News
RETAIL BANKING | Staff Reporter, Singapore
view(s)

Singapore banks' profit to slump 18% in 2Q12

The large trading gains in 1Q will unlikely be repeated this time around.

Here's more from Barclays:

Lack of large trading gains in 2Q: We forecast the combined 2Q12 profit for the three Singapore banks to rise 3% y/y but decline sequentially by 18% q/q as the large trading/investment gains and strong margin expansion in 1Q, will unlikely be repeated in 2Q.

However, we expect the banks to benefit from solid loan growth, strong funding base and low credit costs. We raise our full year FY12-14E profit estimates up slightly by 1-3% on average. Results will be announced on 2 Aug for OCBC, 3 Aug for DBS and 7 Aug for UOB.

Loan growth still solid despite economic headwinds: Despite a potential contraction in Singapore’s economy (2Q GDP advance estimates of -1.1% q/q), regional demand for lending remains strong. System lending and deposits grew by 2.4% and 0.9% QTD May-12, respectively. For 2Q12, we estimate loan and deposit growth of 2-2.5% q/q and the loan-to-deposit ratio to remain stable.

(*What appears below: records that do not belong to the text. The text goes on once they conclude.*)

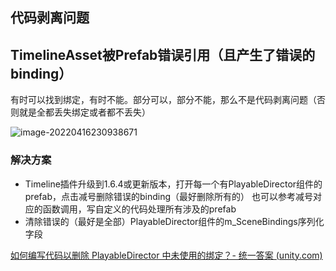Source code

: ## 代码剥离问题

## TimelineAsset被Prefab错误引用（且产生了错误的binding）

有时可以找到绑定，有时不能。部分可以，部分不能，那么不是代码剥离问题（否则就是全都丢失绑定或者都不丢失）

![image-20220416230938671](https://cdn.jsdelivr.net/gh/YuzikiRain/ImageBed/img/image-20220416230938671.png)

### 解决方案

- Timeline插件升级到1.6.4或更新版本，打开每一个有PlayableDirector组件的prefab，点击减号删除错误的binding（最好删除所有的）
    也可以参考减号对应的函数调用，写自定义的代码处理所有涉及的prefab
- 清除错误的（最好是全部）PlayableDirector组件的m_SceneBindings序列化字段

[如何编写代码以删除 PlayableDirector 中未使用的绑定？- 统一答案 (unity.com)](https://answers.unity.com/questions/1833426/how-can-i-code-to-delete-unused-bindings-in-playab.html)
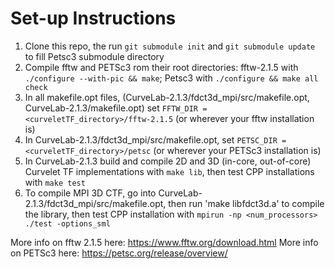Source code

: # Set-up Instructions

1. Clone this repo, the run `git submodule init` and `git submodule update` to fill Petsc3 submodule directory
2. Compile fftw and PETSc3 rom their root directories: fftw-2.1.5 with `./configure --with-pic && make`; Petsc3 with `./configure && make all check`
3. In all makefile.opt files, (CurveLab-2.1.3/fdct3d_mpi/src/makefile.opt, CurveLab-2.1.3/makefile.opt) set `FFTW_DIR =  <curveletTF_directory>/fftw-2.1.5` (or wherever your fftw installation is)
4. In CurveLab-2.1.3/fdct3d_mpi/src/makefile.opt, set `PETSC_DIR =  <curveletTF_directory>/petsc` (or wherever your PETSc3 installation is)
5. In CurveLab-2.1.3 build and compile 2D and 3D (in-core, out-of-core) Curvelet TF implementations with `make lib`, then test CPP installations with `make test`
6. To compile MPI 3D CTF, go into CurveLab-2.1.3/fdct3d_mpi/src/makefile.opt, then run 'make libfdct3d.a' to compile the library, then test CPP installation with
`mpirun -np <num_processors> ./test -options_sml`

More info on fftw 2.1.5 here: https://www.fftw.org/download.html
More info on PETSc3 here: https://petsc.org/release/overview/
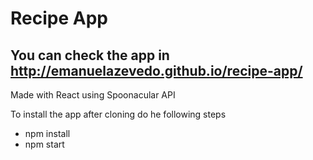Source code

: # Recipe App
## You can check the app in http://emanuelazevedo.github.io/recipe-app/ 

Made with React using Spoonacular API

To install the app after cloning do he following steps
- npm install
- npm start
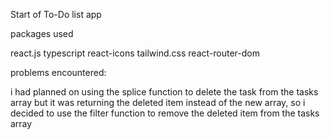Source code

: Start of To-Do list app

packages used

react.js
typescript
react-icons
tailwind.css
react-router-dom

problems encountered:

i had planned on using the splice function to delete the task from the tasks array but it was returning the deleted item instead of the new array, so i decided to use the filter function to remove the deleted item from the tasks array

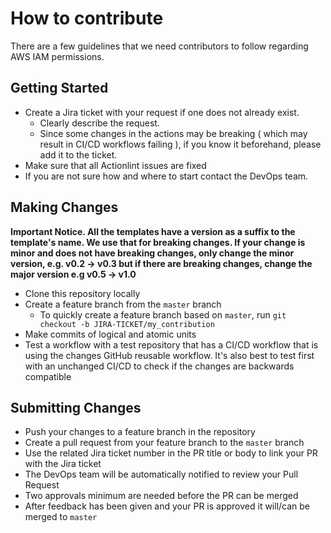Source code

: # How to contribute

There are a few guidelines that we need contributors to follow regarding AWS IAM permissions.

## Getting Started
* Create a Jira ticket with your request if one does not already exist.
  * Clearly describe the request.
  * Since some changes in the actions may be breaking ( which may result in CI/CD workflows failing ), if you know it beforehand, please add it to the ticket.
* Make sure that all Actionlint issues are fixed
* If you are not sure how and where to start contact the DevOps team.

## Making Changes
**Important Notice. All the templates have a version as a suffix to the template's name. We use that for breaking changes. If your change is minor and does not have breaking changes, only change the minor version, e.g. v0.2 -> v0.3 but if there are breaking changes, change the major version e.g v0.5 -> v1.0**
* Clone this repository locally
* Create a feature branch from the `master` branch
  * To quickly create a feature branch based on `master`, run `git checkout -b JIRA-TICKET/my_contribution`
* Make commits of logical and atomic units
* Test a workflow with a test repository that has a CI/CD workflow that is using the changes GitHub reusable workflow. It's also best to test first with an unchanged CI/CD to check if the changes are backwards compatible

## Submitting Changes
* Push your changes to a feature branch in the repository
* Create a pull request from your feature branch to the `master` branch
* Use the related Jira ticket number in the PR title or body to link your PR with the Jira ticket
* The DevOps team will be automatically notified to review your Pull Request
* Two approvals minimum are needed before the PR can be merged
* After feedback has been given and your PR is approved it will/can be merged to `master`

Mild margin compression q/q: In 2Q, we forecast mild downward margin normalization of 1-3bp q/q (after 1-4bp improvement in 1Q) from slight pressure on asset yields (e.g. loan book repricing and competition). We believe funding costs were largely stable q/q but see scope for improvement going forward due to the growing reliance on longer-term sources of funding (e.g. medium term notes and commercial papers).

Pricing of MTN and CPs are attractive relative to deposits due to the Singapore banks’ strong credit ratings. We maintain that margins will rise by 5-11bps over the next three years and NII to grow 12-14% y/y between FY12-14E.